The West Virginia PSC’s letter was followed throughout September by similar ones from the Alabama, Montana, South Carolina, Wyoming and Kentucky commissions. Though not listed in FERC’s eLibrary, Bloomberg reported that the Tennessee Public Utility Commission also sent a letter urging the federal commission to act.
Six of the states — excluding South Carolina — were responsible for 64% of total U.S. coal production in 2017, according to the Energy Information Administration.
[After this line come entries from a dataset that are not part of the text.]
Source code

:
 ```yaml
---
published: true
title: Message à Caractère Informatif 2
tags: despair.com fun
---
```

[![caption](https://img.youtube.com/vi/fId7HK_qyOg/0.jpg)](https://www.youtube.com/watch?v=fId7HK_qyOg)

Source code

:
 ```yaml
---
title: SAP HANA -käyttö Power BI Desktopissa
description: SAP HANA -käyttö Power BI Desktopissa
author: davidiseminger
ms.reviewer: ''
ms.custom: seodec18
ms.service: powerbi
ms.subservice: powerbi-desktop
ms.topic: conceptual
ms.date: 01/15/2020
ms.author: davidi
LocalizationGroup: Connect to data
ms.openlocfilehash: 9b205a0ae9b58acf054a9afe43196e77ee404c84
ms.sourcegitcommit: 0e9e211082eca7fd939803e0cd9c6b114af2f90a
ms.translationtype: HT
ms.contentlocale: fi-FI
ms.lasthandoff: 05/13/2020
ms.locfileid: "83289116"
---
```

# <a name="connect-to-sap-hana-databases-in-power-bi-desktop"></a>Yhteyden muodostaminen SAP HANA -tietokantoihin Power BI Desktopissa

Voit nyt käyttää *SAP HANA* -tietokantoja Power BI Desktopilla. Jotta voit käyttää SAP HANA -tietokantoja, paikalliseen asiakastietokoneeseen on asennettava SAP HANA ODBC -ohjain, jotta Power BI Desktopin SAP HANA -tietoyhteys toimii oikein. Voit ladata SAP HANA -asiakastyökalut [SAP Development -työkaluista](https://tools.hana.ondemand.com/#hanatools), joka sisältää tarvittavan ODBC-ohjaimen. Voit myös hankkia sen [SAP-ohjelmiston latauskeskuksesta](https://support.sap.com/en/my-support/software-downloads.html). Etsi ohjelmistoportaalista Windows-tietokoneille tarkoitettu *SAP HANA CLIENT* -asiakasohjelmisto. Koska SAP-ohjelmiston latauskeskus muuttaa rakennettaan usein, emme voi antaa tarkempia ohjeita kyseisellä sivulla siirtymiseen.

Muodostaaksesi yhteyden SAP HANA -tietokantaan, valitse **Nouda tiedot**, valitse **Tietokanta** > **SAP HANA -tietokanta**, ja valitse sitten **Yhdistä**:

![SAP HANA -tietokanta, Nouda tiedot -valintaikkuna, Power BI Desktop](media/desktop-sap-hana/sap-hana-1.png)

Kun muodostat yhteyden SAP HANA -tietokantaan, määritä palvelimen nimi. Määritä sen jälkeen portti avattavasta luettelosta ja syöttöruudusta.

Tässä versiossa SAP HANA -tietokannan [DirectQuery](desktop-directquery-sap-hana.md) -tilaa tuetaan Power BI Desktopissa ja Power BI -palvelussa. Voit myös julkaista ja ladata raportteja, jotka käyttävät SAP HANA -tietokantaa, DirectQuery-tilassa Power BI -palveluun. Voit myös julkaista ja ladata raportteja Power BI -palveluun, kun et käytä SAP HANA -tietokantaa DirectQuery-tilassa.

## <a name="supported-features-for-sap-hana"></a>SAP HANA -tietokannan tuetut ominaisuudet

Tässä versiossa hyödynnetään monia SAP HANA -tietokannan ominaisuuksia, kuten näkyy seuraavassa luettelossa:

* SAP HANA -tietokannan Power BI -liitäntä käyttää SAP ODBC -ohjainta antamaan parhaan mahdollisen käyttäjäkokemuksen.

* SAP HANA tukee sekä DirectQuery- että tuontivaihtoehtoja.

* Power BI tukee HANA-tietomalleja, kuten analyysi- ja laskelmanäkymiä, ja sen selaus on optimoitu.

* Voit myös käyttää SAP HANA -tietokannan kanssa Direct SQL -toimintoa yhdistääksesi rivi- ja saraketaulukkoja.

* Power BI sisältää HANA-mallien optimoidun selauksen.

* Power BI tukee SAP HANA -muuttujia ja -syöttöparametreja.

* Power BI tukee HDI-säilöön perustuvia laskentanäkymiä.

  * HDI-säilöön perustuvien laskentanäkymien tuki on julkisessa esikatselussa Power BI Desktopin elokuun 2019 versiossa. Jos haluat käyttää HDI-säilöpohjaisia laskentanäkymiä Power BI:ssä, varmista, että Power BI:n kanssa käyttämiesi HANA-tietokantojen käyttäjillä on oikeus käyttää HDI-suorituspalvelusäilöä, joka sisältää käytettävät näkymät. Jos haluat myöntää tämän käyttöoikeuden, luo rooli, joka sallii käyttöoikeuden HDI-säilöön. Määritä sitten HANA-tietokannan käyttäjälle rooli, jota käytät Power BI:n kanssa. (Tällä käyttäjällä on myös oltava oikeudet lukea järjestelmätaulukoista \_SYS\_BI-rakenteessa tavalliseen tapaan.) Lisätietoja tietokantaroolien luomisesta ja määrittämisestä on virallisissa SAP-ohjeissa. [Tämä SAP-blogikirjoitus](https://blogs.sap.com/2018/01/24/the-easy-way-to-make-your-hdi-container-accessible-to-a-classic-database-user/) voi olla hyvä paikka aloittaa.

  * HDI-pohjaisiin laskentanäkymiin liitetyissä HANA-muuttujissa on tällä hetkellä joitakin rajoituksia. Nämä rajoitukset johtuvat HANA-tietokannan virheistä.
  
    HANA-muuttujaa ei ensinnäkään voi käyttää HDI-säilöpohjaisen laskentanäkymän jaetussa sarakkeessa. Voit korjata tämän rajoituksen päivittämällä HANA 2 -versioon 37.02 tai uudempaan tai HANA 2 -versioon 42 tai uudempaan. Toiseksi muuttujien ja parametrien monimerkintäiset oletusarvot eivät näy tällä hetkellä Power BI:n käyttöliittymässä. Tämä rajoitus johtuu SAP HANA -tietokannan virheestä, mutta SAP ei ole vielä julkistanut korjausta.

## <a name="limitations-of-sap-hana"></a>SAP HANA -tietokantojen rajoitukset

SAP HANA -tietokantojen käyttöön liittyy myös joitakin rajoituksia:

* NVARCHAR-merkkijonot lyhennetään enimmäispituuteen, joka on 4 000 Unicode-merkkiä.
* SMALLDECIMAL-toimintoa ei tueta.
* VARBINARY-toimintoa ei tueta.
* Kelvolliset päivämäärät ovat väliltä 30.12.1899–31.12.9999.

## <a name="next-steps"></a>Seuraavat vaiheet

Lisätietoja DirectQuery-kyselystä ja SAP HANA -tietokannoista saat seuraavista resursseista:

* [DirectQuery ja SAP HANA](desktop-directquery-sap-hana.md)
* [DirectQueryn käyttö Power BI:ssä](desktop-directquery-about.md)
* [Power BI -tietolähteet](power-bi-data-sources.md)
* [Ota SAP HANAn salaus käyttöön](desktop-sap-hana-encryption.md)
Wyoming (41%) and West Virginia (12%) ranked Nos. 1 and 2.
South Carolina, which does not produce coal, ranks third in the U.S. in nuclear power generation, getting almost 60% of its power from the source, according to EIA.
Dave Johnston coal-fired plant in Wyoming
FERC opened the docket in January 2018 after it rejected the Department of Energy’s Notice of Proposed Rulemaking to make cost-of-service payments to generators — such as coal and nuclear plants — that have a 90-day on-site fuel supply and are able to provide “essential reliability services.” In its order rejecting the NOPR, the commission directed “the RTOs/ISOs to provide information … that will inform us as to whether additional actions by the commission and the ISOs/RTOs are warranted with regard to resilience issues.”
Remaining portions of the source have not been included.